Liegbott afirma que conversou com Estevan e com a Laura e eles estão revoltados com a ação do Dnit. “Querem regressar para o local. Lá na tekoa estão os bichinhos deles. Querem saber porque destruíram tudo o que eles tinham. Quem deu autorização? E não foram eles.”

Ele afirma que Laura tinha recebido um projeto para comprar ferramentas com as quais iria produzir artesanatos e, segundo ela, todas as ferramentas estavam na casa deles. Eles também estavam criando mais de 20 pintinhos.

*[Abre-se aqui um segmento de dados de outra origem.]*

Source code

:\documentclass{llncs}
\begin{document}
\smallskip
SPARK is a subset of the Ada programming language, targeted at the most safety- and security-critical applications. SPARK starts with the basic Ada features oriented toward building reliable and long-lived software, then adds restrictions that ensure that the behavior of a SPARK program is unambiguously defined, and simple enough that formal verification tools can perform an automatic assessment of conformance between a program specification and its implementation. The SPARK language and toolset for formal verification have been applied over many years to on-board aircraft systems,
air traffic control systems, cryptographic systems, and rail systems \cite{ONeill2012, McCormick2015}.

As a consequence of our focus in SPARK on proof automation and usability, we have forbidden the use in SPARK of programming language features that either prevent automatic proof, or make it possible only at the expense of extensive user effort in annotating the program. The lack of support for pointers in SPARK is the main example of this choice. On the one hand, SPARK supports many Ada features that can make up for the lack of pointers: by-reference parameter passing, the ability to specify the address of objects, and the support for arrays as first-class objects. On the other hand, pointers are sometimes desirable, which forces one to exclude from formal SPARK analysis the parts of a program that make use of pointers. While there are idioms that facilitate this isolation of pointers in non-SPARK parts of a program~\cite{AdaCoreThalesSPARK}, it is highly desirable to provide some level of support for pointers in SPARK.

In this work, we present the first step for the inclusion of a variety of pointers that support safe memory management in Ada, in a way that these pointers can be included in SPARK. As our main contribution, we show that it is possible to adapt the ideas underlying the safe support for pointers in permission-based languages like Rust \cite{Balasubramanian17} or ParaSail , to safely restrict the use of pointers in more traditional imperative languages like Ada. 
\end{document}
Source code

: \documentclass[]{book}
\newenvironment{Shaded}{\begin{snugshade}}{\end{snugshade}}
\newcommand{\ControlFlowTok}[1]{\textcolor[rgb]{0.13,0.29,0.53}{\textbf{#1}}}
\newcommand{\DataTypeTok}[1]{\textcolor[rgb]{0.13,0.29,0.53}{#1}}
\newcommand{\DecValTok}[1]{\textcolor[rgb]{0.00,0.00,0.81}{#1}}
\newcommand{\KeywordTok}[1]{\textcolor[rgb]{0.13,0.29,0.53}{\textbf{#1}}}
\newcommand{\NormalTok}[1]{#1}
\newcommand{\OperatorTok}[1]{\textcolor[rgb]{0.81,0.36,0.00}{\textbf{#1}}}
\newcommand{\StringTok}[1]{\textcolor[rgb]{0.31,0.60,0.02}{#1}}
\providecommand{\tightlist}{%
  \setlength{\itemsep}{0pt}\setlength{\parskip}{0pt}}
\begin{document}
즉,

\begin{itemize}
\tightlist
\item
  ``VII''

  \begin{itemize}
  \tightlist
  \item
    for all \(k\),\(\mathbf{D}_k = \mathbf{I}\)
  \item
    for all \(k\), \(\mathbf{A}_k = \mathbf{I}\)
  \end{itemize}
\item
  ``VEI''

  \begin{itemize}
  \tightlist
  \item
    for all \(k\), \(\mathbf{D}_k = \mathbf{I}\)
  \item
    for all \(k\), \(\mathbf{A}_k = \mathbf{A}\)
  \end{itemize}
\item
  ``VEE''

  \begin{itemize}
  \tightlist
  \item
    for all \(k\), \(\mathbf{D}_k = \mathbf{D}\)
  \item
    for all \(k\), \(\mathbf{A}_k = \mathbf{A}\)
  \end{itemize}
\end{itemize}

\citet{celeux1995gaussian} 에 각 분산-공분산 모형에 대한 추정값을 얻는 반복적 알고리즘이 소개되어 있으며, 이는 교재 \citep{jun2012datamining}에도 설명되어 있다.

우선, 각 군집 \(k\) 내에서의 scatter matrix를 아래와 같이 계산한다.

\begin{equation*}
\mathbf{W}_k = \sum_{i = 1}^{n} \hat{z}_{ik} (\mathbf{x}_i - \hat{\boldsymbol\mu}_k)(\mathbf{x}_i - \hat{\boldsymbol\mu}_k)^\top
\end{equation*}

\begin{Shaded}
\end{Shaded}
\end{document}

“Me disseram que vão voltar e só sairão quando o Dnit comprar as terras para eles viverem. É muito triste perceber a dor deles e não termos mais condições para ajudá-los. Precisamos da resposta das autoridades competentes. Que Ñanderu nos proteja e dê força e coragem”, completa o indigenista.

A Comissão Guarani Yvyrupa diz que as lideranças foram informadas da ocorrência por terceiros, sem nenhuma consulta ou oportunidade de participação nas decisões.

“Tal intervenção ocorreu na ausência dos indígenas, que haviam sido deslocados para um abrigo na região, devido à emergência climática que assola o estado do Rio Grande do Sul/RS. Apesar de o Dnit ter informado a parceiros da comunidade que a ação estava autorizada, as lideranças garantem que ninguém consentiu com a destruição da comunidade, da escola indígena, e reclamam do desprezo com que os pertences, criações, animais domésticos e instrumentos de trabalho da comunidade foram tratados. Quando puderem deixar o abrigo, os indígenas da tekoa Pekuruty não terão casas para onde voltar”, diz a entidade.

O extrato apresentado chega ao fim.